__Work to be completed__
Give back, word for word, the lines in the listing below from the one holding "- Automatically save" down to the one holding "## Spotify Setup", both ends included.

__Data records__
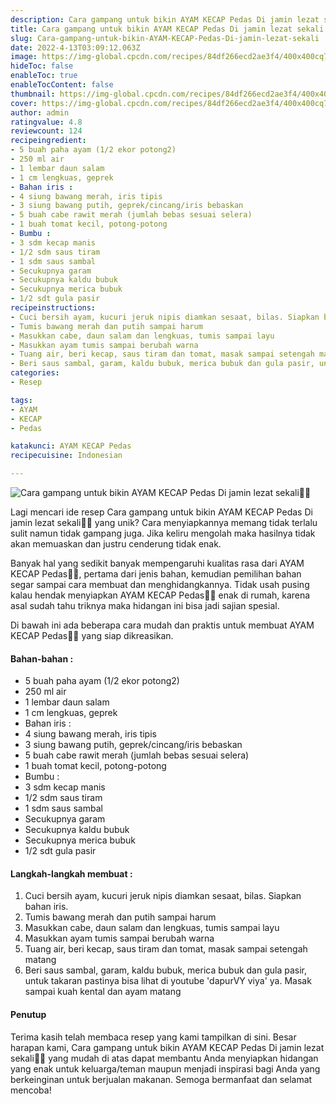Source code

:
```yaml
---
description: Cara gampang untuk bikin AYAM KECAP Pedas Di jamin lezat sekali"
title: Cara gampang untuk bikin AYAM KECAP Pedas Di jamin lezat sekali
slug: Cara-gampang-untuk-bikin-AYAM-KECAP-Pedas-Di-jamin-lezat-sekali
date: 2022-4-13T03:09:12.063Z
image: https://img-global.cpcdn.com/recipes/84df266ecd2ae3f4/400x400cq70/photo.jpg
hideToc: false
enableToc: true
enableTocContent: false
thumbnail: https://img-global.cpcdn.com/recipes/84df266ecd2ae3f4/400x400cq70/photo.jpg
cover: https://img-global.cpcdn.com/recipes/84df266ecd2ae3f4/400x400cq70/photo.jpg
author: admin
ratingvalue: 4.8
reviewcount: 124
recipeingredient:
- 5 buah paha ayam (1/2 ekor potong2)
- 250 ml air
- 1 lembar daun salam
- 1 cm lengkuas, geprek
- Bahan iris :
- 4 siung bawang merah, iris tipis
- 3 siung bawang putih, geprek/cincang/iris bebaskan
- 5 buah cabe rawit merah (jumlah bebas sesuai selera)
- 1 buah tomat kecil, potong-potong
- Bumbu :
- 3 sdm kecap manis
- 1/2 sdm saus tiram
- 1 sdm saus sambal
- Secukupnya garam
- Secukupnya kaldu bubuk
- Secukupnya merica bubuk
- 1/2 sdt gula pasir
recipeinstructions:
- Cuci bersih ayam, kucuri jeruk nipis diamkan sesaat, bilas. Siapkan bahan iris.
- Tumis bawang merah dan putih sampai harum
- Masukkan cabe, daun salam dan lengkuas, tumis sampai layu
- Masukkan ayam tumis sampai berubah warna
- Tuang air, beri kecap, saus tiram dan tomat, masak sampai setengah matang
- Beri saus sambal, garam, kaldu bubuk, merica bubuk dan gula pasir, untuk takaran pastinya bisa lihat di youtube 'dapurVY viya' ya. Masak sampai kuah kental dan ayam matang
categories:
- Resep

tags:
- AYAM
- KECAP
- Pedas

katakunci: AYAM KECAP Pedas
recipecuisine: Indonesian

---
```


![Cara gampang untuk bikin AYAM KECAP Pedas Di jamin lezat sekali👩‍🍳](https://img-global.cpcdn.com/recipes/84df266ecd2ae3f4/400x400cq70/photo.jpg)

Lagi mencari ide resep Cara gampang untuk bikin AYAM KECAP Pedas Di jamin lezat sekali👩‍🍳 yang unik? Cara menyiapkannya memang tidak terlalu sulit namun tidak gampang juga. Jika keliru mengolah maka hasilnya tidak akan memuaskan dan justru cenderung tidak enak.

Banyak hal yang sedikit banyak mempengaruhi kualitas rasa dari AYAM KECAP Pedas👩‍🍳, pertama dari jenis bahan, kemudian pemilihan bahan segar sampai cara membuat dan menghidangkannya. Tidak usah pusing kalau hendak menyiapkan AYAM KECAP Pedas👩‍🍳 enak di rumah, karena asal sudah tahu triknya maka hidangan ini bisa jadi sajian spesial.

Di bawah ini ada beberapa cara mudah dan praktis untuk membuat AYAM KECAP Pedas👩‍🍳 yang siap dikreasikan.

<!--inarticleads1-->

#### Bahan-bahan :

- 5 buah paha ayam (1/2 ekor potong2)
- 250 ml air
- 1 lembar daun salam
- 1 cm lengkuas, geprek
- Bahan iris :
- 4 siung bawang merah, iris tipis
- 3 siung bawang putih, geprek/cincang/iris bebaskan
- 5 buah cabe rawit merah (jumlah bebas sesuai selera)
- 1 buah tomat kecil, potong-potong
- Bumbu :
- 3 sdm kecap manis
- 1/2 sdm saus tiram
- 1 sdm saus sambal
- Secukupnya garam
- Secukupnya kaldu bubuk
- Secukupnya merica bubuk
- 1/2 sdt gula pasir

<!--inarticleads2-->

#### Langkah-langkah membuat :

1. Cuci bersih ayam, kucuri jeruk nipis diamkan sesaat, bilas. Siapkan bahan iris.
1. Tumis bawang merah dan putih sampai harum
1. Masukkan cabe, daun salam dan lengkuas, tumis sampai layu
1. Masukkan ayam tumis sampai berubah warna
1. Tuang air, beri kecap, saus tiram dan tomat, masak sampai setengah matang
1. Beri saus sambal, garam, kaldu bubuk, merica bubuk dan gula pasir, untuk takaran pastinya bisa lihat di youtube 'dapurVY viya' ya. Masak sampai kuah kental dan ayam matang

#### Penutup

Terima kasih telah membaca resep yang kami tampilkan di sini. Besar harapan kami, Cara gampang untuk bikin AYAM KECAP Pedas Di jamin lezat sekali👩‍🍳 yang mudah di atas dapat membantu Anda menyiapkan hidangan yang enak untuk keluarga/teman maupun menjadi inspirasi bagi Anda yang berkeinginan untuk berjualan makanan. Semoga bermanfaat dan selamat mencoba!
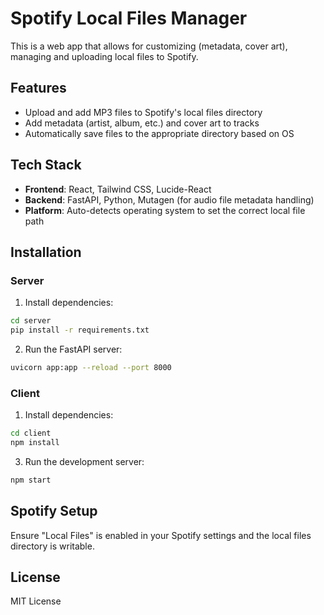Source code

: # Spotify Local Files Manager

This is a web app that allows for customizing (metadata, cover art), managing and uploading local files to Spotify. 

## Features
- Upload and add MP3 files to Spotify's local files directory
- Add metadata (artist, album, etc.) and cover art to tracks
- Automatically save files to the appropriate directory based on OS

## Tech Stack
- **Frontend**: React, Tailwind CSS, Lucide-React
- **Backend**: FastAPI, Python, Mutagen (for audio file metadata handling)
- **Platform**: Auto-detects operating system to set the correct local file path

## Installation

### Server
1. Install dependencies:
```bash
cd server
pip install -r requirements.txt
```

2. Run the FastAPI server:
```bash
uvicorn app:app --reload --port 8000
```


### Client
1. Install dependencies:
```bash
cd client
npm install
```


3. Run the development server:
```bash
npm start
```


## Spotify Setup
Ensure "Local Files" is enabled in your Spotify settings and the local files directory is writable.

## License
MIT License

__Written response__
- Automatically save files to the appropriate directory based on OS

## Tech Stack
- **Frontend**: React, Tailwind CSS, Lucide-React
- **Backend**: FastAPI, Python, Mutagen (for audio file metadata handling)
- **Platform**: Auto-detects operating system to set the correct local file path

## Installation

### Server
1. Install dependencies:
```bash
cd server
pip install -r requirements.txt
```

2. Run the FastAPI server:
```bash
uvicorn app:app --reload --port 8000
```


### Client
1. Install dependencies:
```bash
cd client
npm install
```


3. Run the development server:
```bash
npm start
```


## Spotify Setup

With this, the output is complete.